On the backend, you are collecting the information about who made the copy in the first place and how many times the information has gotten out there. That can then be used to drive decisions about when to replace questions. It won't be foolproof, but it might provide additional information.

It may be that someone even scans the code while they're taking the quiz. Then you could change the message to something that discourages sharing it:

This question does not appear very often and no information about it is available.

maguire
Community Champion

Thanks, James for your insightful (as always) response.

Altering the quiz can be done at the frequency that you want. For example, during the 1990s we had an ID printed on each written exam for a course with its questions (and a paper copy was kept in file cabinets). Additionally, we had to publish each exam, and its answers as well as publically post a physical copy after the exam. Not surprisingly the student organizations collected all of the exams & solutions and keep files of their for their members. I even got a request one year (from a student organization at another university) demanding that I send them the exam and solutions for a recent exam for a course that I taught. However, I disappointed them by saying that as there had been less than 10 students for the makeup exam in August that I had an oral exam instead of a written exam and therefore under the rules did not have to publish the written exam and its answers - as there was no such exam.

As you point out, it is straightforward to encode a watermark in terms of the content in the exam.

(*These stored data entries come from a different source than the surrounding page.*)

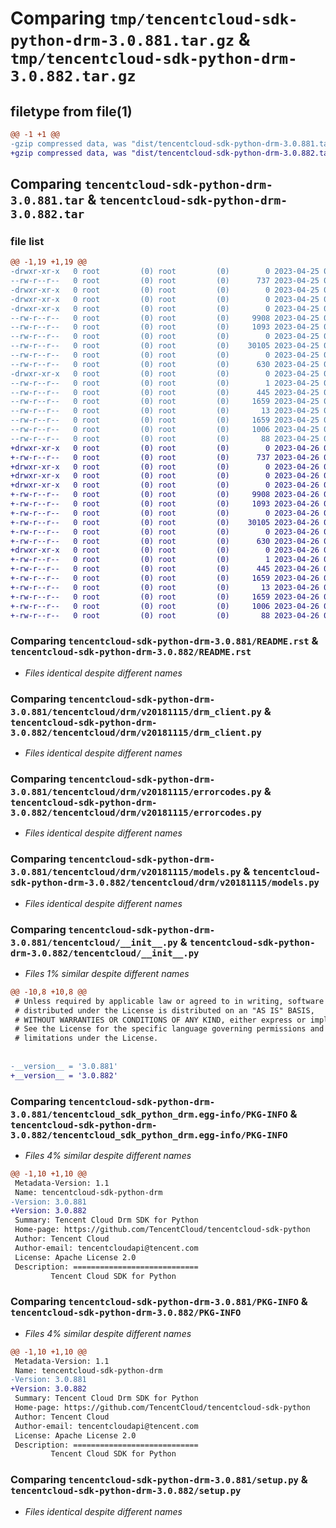 # Comparing `tmp/tencentcloud-sdk-python-drm-3.0.881.tar.gz` & `tmp/tencentcloud-sdk-python-drm-3.0.882.tar.gz`

## filetype from file(1)

```diff
@@ -1 +1 @@
-gzip compressed data, was "dist/tencentcloud-sdk-python-drm-3.0.881.tar", last modified: Tue Apr 25 00:36:04 2023, max compression
+gzip compressed data, was "dist/tencentcloud-sdk-python-drm-3.0.882.tar", last modified: Wed Apr 26 03:18:21 2023, max compression
```

## Comparing `tencentcloud-sdk-python-drm-3.0.881.tar` & `tencentcloud-sdk-python-drm-3.0.882.tar`

### file list

```diff
@@ -1,19 +1,19 @@
-drwxr-xr-x   0 root         (0) root         (0)        0 2023-04-25 00:36:04.000000 tencentcloud-sdk-python-drm-3.0.881/
--rw-r--r--   0 root         (0) root         (0)      737 2023-04-25 00:36:04.000000 tencentcloud-sdk-python-drm-3.0.881/README.rst
-drwxr-xr-x   0 root         (0) root         (0)        0 2023-04-25 00:36:04.000000 tencentcloud-sdk-python-drm-3.0.881/tencentcloud/
-drwxr-xr-x   0 root         (0) root         (0)        0 2023-04-25 00:36:04.000000 tencentcloud-sdk-python-drm-3.0.881/tencentcloud/drm/
-drwxr-xr-x   0 root         (0) root         (0)        0 2023-04-25 00:36:04.000000 tencentcloud-sdk-python-drm-3.0.881/tencentcloud/drm/v20181115/
--rw-r--r--   0 root         (0) root         (0)     9908 2023-04-25 00:36:04.000000 tencentcloud-sdk-python-drm-3.0.881/tencentcloud/drm/v20181115/drm_client.py
--rw-r--r--   0 root         (0) root         (0)     1093 2023-04-25 00:36:04.000000 tencentcloud-sdk-python-drm-3.0.881/tencentcloud/drm/v20181115/errorcodes.py
--rw-r--r--   0 root         (0) root         (0)        0 2023-04-25 00:36:04.000000 tencentcloud-sdk-python-drm-3.0.881/tencentcloud/drm/v20181115/__init__.py
--rw-r--r--   0 root         (0) root         (0)    30105 2023-04-25 00:36:04.000000 tencentcloud-sdk-python-drm-3.0.881/tencentcloud/drm/v20181115/models.py
--rw-r--r--   0 root         (0) root         (0)        0 2023-04-25 00:36:04.000000 tencentcloud-sdk-python-drm-3.0.881/tencentcloud/drm/__init__.py
--rw-r--r--   0 root         (0) root         (0)      630 2023-04-25 00:36:04.000000 tencentcloud-sdk-python-drm-3.0.881/tencentcloud/__init__.py
-drwxr-xr-x   0 root         (0) root         (0)        0 2023-04-25 00:36:04.000000 tencentcloud-sdk-python-drm-3.0.881/tencentcloud_sdk_python_drm.egg-info/
--rw-r--r--   0 root         (0) root         (0)        1 2023-04-25 00:36:04.000000 tencentcloud-sdk-python-drm-3.0.881/tencentcloud_sdk_python_drm.egg-info/dependency_links.txt
--rw-r--r--   0 root         (0) root         (0)      445 2023-04-25 00:36:04.000000 tencentcloud-sdk-python-drm-3.0.881/tencentcloud_sdk_python_drm.egg-info/SOURCES.txt
--rw-r--r--   0 root         (0) root         (0)     1659 2023-04-25 00:36:04.000000 tencentcloud-sdk-python-drm-3.0.881/tencentcloud_sdk_python_drm.egg-info/PKG-INFO
--rw-r--r--   0 root         (0) root         (0)       13 2023-04-25 00:36:04.000000 tencentcloud-sdk-python-drm-3.0.881/tencentcloud_sdk_python_drm.egg-info/top_level.txt
--rw-r--r--   0 root         (0) root         (0)     1659 2023-04-25 00:36:04.000000 tencentcloud-sdk-python-drm-3.0.881/PKG-INFO
--rw-r--r--   0 root         (0) root         (0)     1006 2023-04-25 00:36:04.000000 tencentcloud-sdk-python-drm-3.0.881/setup.py
--rw-r--r--   0 root         (0) root         (0)       88 2023-04-25 00:36:04.000000 tencentcloud-sdk-python-drm-3.0.881/setup.cfg
+drwxr-xr-x   0 root         (0) root         (0)        0 2023-04-26 03:18:21.000000 tencentcloud-sdk-python-drm-3.0.882/
+-rw-r--r--   0 root         (0) root         (0)      737 2023-04-26 03:18:21.000000 tencentcloud-sdk-python-drm-3.0.882/README.rst
+drwxr-xr-x   0 root         (0) root         (0)        0 2023-04-26 03:18:21.000000 tencentcloud-sdk-python-drm-3.0.882/tencentcloud/
+drwxr-xr-x   0 root         (0) root         (0)        0 2023-04-26 03:18:21.000000 tencentcloud-sdk-python-drm-3.0.882/tencentcloud/drm/
+drwxr-xr-x   0 root         (0) root         (0)        0 2023-04-26 03:18:21.000000 tencentcloud-sdk-python-drm-3.0.882/tencentcloud/drm/v20181115/
+-rw-r--r--   0 root         (0) root         (0)     9908 2023-04-26 03:18:21.000000 tencentcloud-sdk-python-drm-3.0.882/tencentcloud/drm/v20181115/drm_client.py
+-rw-r--r--   0 root         (0) root         (0)     1093 2023-04-26 03:18:21.000000 tencentcloud-sdk-python-drm-3.0.882/tencentcloud/drm/v20181115/errorcodes.py
+-rw-r--r--   0 root         (0) root         (0)        0 2023-04-26 03:18:21.000000 tencentcloud-sdk-python-drm-3.0.882/tencentcloud/drm/v20181115/__init__.py
+-rw-r--r--   0 root         (0) root         (0)    30105 2023-04-26 03:18:21.000000 tencentcloud-sdk-python-drm-3.0.882/tencentcloud/drm/v20181115/models.py
+-rw-r--r--   0 root         (0) root         (0)        0 2023-04-26 03:18:21.000000 tencentcloud-sdk-python-drm-3.0.882/tencentcloud/drm/__init__.py
+-rw-r--r--   0 root         (0) root         (0)      630 2023-04-26 03:18:21.000000 tencentcloud-sdk-python-drm-3.0.882/tencentcloud/__init__.py
+drwxr-xr-x   0 root         (0) root         (0)        0 2023-04-26 03:18:21.000000 tencentcloud-sdk-python-drm-3.0.882/tencentcloud_sdk_python_drm.egg-info/
+-rw-r--r--   0 root         (0) root         (0)        1 2023-04-26 03:18:21.000000 tencentcloud-sdk-python-drm-3.0.882/tencentcloud_sdk_python_drm.egg-info/dependency_links.txt
+-rw-r--r--   0 root         (0) root         (0)      445 2023-04-26 03:18:21.000000 tencentcloud-sdk-python-drm-3.0.882/tencentcloud_sdk_python_drm.egg-info/SOURCES.txt
+-rw-r--r--   0 root         (0) root         (0)     1659 2023-04-26 03:18:21.000000 tencentcloud-sdk-python-drm-3.0.882/tencentcloud_sdk_python_drm.egg-info/PKG-INFO
+-rw-r--r--   0 root         (0) root         (0)       13 2023-04-26 03:18:21.000000 tencentcloud-sdk-python-drm-3.0.882/tencentcloud_sdk_python_drm.egg-info/top_level.txt
+-rw-r--r--   0 root         (0) root         (0)     1659 2023-04-26 03:18:21.000000 tencentcloud-sdk-python-drm-3.0.882/PKG-INFO
+-rw-r--r--   0 root         (0) root         (0)     1006 2023-04-26 03:18:21.000000 tencentcloud-sdk-python-drm-3.0.882/setup.py
+-rw-r--r--   0 root         (0) root         (0)       88 2023-04-26 03:18:21.000000 tencentcloud-sdk-python-drm-3.0.882/setup.cfg
```

### Comparing `tencentcloud-sdk-python-drm-3.0.881/README.rst` & `tencentcloud-sdk-python-drm-3.0.882/README.rst`

 * *Files identical despite different names*

### Comparing `tencentcloud-sdk-python-drm-3.0.881/tencentcloud/drm/v20181115/drm_client.py` & `tencentcloud-sdk-python-drm-3.0.882/tencentcloud/drm/v20181115/drm_client.py`

 * *Files identical despite different names*

### Comparing `tencentcloud-sdk-python-drm-3.0.881/tencentcloud/drm/v20181115/errorcodes.py` & `tencentcloud-sdk-python-drm-3.0.882/tencentcloud/drm/v20181115/errorcodes.py`

 * *Files identical despite different names*

### Comparing `tencentcloud-sdk-python-drm-3.0.881/tencentcloud/drm/v20181115/models.py` & `tencentcloud-sdk-python-drm-3.0.882/tencentcloud/drm/v20181115/models.py`

 * *Files identical despite different names*

### Comparing `tencentcloud-sdk-python-drm-3.0.881/tencentcloud/__init__.py` & `tencentcloud-sdk-python-drm-3.0.882/tencentcloud/__init__.py`

 * *Files 1% similar despite different names*

```diff
@@ -10,8 +10,8 @@
 # Unless required by applicable law or agreed to in writing, software
 # distributed under the License is distributed on an "AS IS" BASIS,
 # WITHOUT WARRANTIES OR CONDITIONS OF ANY KIND, either express or implied.
 # See the License for the specific language governing permissions and
 # limitations under the License.
 
 
-__version__ = '3.0.881'
+__version__ = '3.0.882'
```

### Comparing `tencentcloud-sdk-python-drm-3.0.881/tencentcloud_sdk_python_drm.egg-info/PKG-INFO` & `tencentcloud-sdk-python-drm-3.0.882/tencentcloud_sdk_python_drm.egg-info/PKG-INFO`

 * *Files 4% similar despite different names*

```diff
@@ -1,10 +1,10 @@
 Metadata-Version: 1.1
 Name: tencentcloud-sdk-python-drm
-Version: 3.0.881
+Version: 3.0.882
 Summary: Tencent Cloud Drm SDK for Python
 Home-page: https://github.com/TencentCloud/tencentcloud-sdk-python
 Author: Tencent Cloud
 Author-email: tencentcloudapi@tencent.com
 License: Apache License 2.0
 Description: ============================
         Tencent Cloud SDK for Python
```

### Comparing `tencentcloud-sdk-python-drm-3.0.881/PKG-INFO` & `tencentcloud-sdk-python-drm-3.0.882/PKG-INFO`

 * *Files 4% similar despite different names*

```diff
@@ -1,10 +1,10 @@
 Metadata-Version: 1.1
 Name: tencentcloud-sdk-python-drm
-Version: 3.0.881
+Version: 3.0.882
 Summary: Tencent Cloud Drm SDK for Python
 Home-page: https://github.com/TencentCloud/tencentcloud-sdk-python
 Author: Tencent Cloud
 Author-email: tencentcloudapi@tencent.com
 License: Apache License 2.0
 Description: ============================
         Tencent Cloud SDK for Python
```

### Comparing `tencentcloud-sdk-python-drm-3.0.881/setup.py` & `tencentcloud-sdk-python-drm-3.0.882/setup.py`

 * *Files identical despite different names*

In a former LMS used at KTH, the database contained the random number used as the seed to generate the selection of the parameters for a given student's question. In a course on electrical measurements, each of the questions had a half dozen questions with specific initial values and answers and the random seed was used to select the specific values used in the version of the question that a given student would see.  When I migrated these questions to Canvas, I generated each of the possible variants of the question and its corresponding answers as alternatives in a question group - from which a given question was randomly selected for a student by Canvas. With a number of questions on the exam and a number of alternative questions selected from the question bank - it would be rare that two students got the same exam. (Yes, the size of the question group in the Canvas quiz could be huge as in many cases, each variation of the parameters led to a different circuit diagram and a different set of solutions. Even worse was that the earlier Canvas quizzes did not have very good facilities for handing answers with a given precision and accuracy - so many alternative answers had to be generated.)  One of the best features of this faculty member's online exams was that he had accumulated so much knowledge about the answers given by the student to the exam (which generally required both numeric values with a stated accuracy and precision and the units) that he could generate responses that included the probably mistake that the student had made in solving the problem. I wrote code in WIRIS to be able to ask his questions and check the answers and generate the corresponding grade and comments. This was then invoked by an LTI interface to WIRIS. Sadly, this has now been abandon, as the university has switched to Möbius (which has no API and requires manually entering the questions and answers [both of which can use Maple code]).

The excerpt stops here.